To do: Look below for the line holding "Full instructions for" and the line holding "Wavepackets are a". Transcribe exactly those lines and all lines between them, nothing more.

[Records from a data source]
++++
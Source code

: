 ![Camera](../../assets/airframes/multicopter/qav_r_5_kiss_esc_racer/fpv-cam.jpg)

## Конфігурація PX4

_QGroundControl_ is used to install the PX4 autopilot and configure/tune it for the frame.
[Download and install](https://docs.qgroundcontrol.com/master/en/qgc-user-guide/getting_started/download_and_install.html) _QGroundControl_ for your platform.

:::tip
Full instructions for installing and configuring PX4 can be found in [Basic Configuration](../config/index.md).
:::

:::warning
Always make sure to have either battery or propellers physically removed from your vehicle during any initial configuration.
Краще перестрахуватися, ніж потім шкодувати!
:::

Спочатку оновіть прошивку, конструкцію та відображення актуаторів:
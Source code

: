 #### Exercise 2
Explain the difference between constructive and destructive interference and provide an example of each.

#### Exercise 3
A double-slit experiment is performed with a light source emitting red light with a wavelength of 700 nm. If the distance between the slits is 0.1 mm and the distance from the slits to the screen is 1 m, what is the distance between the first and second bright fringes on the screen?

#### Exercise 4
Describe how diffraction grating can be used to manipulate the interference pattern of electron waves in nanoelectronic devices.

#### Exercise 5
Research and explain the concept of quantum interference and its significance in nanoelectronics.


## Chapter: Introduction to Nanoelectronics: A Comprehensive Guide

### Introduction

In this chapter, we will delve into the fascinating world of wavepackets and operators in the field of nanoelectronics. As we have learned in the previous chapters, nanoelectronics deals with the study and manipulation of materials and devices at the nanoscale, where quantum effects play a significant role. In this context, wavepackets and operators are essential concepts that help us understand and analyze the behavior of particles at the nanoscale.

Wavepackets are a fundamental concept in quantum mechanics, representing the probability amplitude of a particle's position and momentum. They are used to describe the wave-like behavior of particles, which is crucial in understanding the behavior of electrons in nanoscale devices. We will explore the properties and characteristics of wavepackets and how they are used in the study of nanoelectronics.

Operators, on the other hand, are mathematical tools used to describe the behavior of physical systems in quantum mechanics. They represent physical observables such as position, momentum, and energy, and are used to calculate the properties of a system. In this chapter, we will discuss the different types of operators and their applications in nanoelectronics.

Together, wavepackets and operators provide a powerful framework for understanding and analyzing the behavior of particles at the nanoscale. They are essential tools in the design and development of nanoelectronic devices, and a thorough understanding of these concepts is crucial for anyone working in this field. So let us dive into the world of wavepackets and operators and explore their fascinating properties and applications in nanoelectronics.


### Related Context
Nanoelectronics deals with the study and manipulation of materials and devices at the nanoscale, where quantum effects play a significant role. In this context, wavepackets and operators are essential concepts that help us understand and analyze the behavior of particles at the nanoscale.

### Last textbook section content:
++++
Problem solution:
Full instructions for installing and configuring PX4 can be found in [Basic Configuration](../config/index.md).
:::

:::warning
Always make sure to have either battery or propellers physically removed from your vehicle during any initial configuration.
Краще перестрахуватися, ніж потім шкодувати!
:::

Спочатку оновіть прошивку, конструкцію та відображення актуаторів:
Source code

: #### Exercise 2
Explain the difference between constructive and destructive interference and provide an example of each.

#### Exercise 3
A double-slit experiment is performed with a light source emitting red light with a wavelength of 700 nm. If the distance between the slits is 0.1 mm and the distance from the slits to the screen is 1 m, what is the distance between the first and second bright fringes on the screen?

#### Exercise 4
Describe how diffraction grating can be used to manipulate the interference pattern of electron waves in nanoelectronic devices.

#### Exercise 5
Research and explain the concept of quantum interference and its significance in nanoelectronics.


## Chapter: Introduction to Nanoelectronics: A Comprehensive Guide

### Introduction

In this chapter, we will delve into the fascinating world of wavepackets and operators in the field of nanoelectronics. As we have learned in the previous chapters, nanoelectronics deals with the study and manipulation of materials and devices at the nanoscale, where quantum effects play a significant role. In this context, wavepackets and operators are essential concepts that help us understand and analyze the behavior of particles at the nanoscale.

Wavepackets are a fundamental concept in quantum mechanics, representing the probability amplitude of a particle's position and momentum. They are used to describe the wave-like behavior of particles, which is crucial in understanding the behavior of electrons in nanoscale devices. We will explore the properties and characteristics of wavepackets and how they are used in the study of nanoelectronics.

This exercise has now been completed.